_Problem statement_. Write out the data below exactly, from its first line to the line containing "- 即setInterval与setTimeout所在线程", that line included.
Content starts
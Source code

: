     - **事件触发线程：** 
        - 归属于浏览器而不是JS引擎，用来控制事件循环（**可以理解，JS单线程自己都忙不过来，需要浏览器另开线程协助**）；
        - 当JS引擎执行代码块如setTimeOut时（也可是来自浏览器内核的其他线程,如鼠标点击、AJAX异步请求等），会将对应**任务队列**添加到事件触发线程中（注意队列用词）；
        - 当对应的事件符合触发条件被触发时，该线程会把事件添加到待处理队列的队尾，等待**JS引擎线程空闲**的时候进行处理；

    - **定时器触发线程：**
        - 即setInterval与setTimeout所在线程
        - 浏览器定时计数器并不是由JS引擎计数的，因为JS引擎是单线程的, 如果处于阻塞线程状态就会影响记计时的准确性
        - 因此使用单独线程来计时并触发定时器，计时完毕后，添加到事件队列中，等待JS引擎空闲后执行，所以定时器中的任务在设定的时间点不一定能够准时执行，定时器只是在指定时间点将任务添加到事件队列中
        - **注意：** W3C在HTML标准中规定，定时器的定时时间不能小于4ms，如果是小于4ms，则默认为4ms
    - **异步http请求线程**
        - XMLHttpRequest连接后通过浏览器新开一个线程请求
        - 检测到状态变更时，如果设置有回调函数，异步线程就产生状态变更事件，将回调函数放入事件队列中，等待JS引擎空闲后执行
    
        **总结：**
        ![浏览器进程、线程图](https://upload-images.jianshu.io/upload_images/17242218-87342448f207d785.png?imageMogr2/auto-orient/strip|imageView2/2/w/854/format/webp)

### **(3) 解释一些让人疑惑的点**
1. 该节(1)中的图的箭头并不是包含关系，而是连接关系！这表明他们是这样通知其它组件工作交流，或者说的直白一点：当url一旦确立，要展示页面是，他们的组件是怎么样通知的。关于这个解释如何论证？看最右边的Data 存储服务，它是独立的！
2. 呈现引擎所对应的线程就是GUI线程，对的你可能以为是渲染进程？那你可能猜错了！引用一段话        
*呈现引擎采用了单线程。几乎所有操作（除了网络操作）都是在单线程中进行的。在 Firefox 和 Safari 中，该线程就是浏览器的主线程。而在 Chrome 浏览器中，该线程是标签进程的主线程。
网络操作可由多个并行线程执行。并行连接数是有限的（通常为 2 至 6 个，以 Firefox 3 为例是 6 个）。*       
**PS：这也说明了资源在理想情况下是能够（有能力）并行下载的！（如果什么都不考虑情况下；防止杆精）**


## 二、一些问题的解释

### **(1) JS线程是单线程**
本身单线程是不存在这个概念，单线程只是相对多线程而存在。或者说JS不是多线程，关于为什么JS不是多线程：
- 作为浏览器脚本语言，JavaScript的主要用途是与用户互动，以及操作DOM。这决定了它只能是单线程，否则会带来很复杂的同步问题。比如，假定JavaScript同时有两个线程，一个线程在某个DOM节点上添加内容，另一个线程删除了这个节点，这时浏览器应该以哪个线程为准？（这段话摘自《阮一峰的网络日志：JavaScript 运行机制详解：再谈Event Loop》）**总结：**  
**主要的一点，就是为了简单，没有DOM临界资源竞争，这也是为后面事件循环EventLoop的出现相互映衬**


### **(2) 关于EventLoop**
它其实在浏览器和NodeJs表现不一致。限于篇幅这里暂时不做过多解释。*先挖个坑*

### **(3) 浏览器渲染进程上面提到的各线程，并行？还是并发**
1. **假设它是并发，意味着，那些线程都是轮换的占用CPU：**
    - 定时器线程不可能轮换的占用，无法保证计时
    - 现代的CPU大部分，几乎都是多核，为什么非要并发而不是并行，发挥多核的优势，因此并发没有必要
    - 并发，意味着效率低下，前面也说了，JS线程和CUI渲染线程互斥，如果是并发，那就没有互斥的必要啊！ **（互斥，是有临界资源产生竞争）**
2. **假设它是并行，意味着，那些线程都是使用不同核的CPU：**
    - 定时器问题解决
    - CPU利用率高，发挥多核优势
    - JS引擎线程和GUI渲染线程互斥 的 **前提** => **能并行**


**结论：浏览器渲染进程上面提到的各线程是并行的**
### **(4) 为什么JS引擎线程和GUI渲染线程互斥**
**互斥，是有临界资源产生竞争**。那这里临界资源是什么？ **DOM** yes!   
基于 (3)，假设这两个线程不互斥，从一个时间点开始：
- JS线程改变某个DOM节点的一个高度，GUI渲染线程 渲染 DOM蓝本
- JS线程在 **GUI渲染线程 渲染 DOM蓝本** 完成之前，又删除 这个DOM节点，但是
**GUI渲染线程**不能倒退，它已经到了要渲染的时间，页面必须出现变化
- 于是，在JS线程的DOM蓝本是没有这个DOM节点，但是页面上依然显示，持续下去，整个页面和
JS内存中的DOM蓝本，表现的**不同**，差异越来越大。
Content ends
_Reply_.
Source code

:     - **事件触发线程：** 
        - 归属于浏览器而不是JS引擎，用来控制事件循环（**可以理解，JS单线程自己都忙不过来，需要浏览器另开线程协助**）；
        - 当JS引擎执行代码块如setTimeOut时（也可是来自浏览器内核的其他线程,如鼠标点击、AJAX异步请求等），会将对应**任务队列**添加到事件触发线程中（注意队列用词）；
        - 当对应的事件符合触发条件被触发时，该线程会把事件添加到待处理队列的队尾，等待**JS引擎线程空闲**的时候进行处理；

    - **定时器触发线程：**
        - 即setInterval与setTimeout所在线程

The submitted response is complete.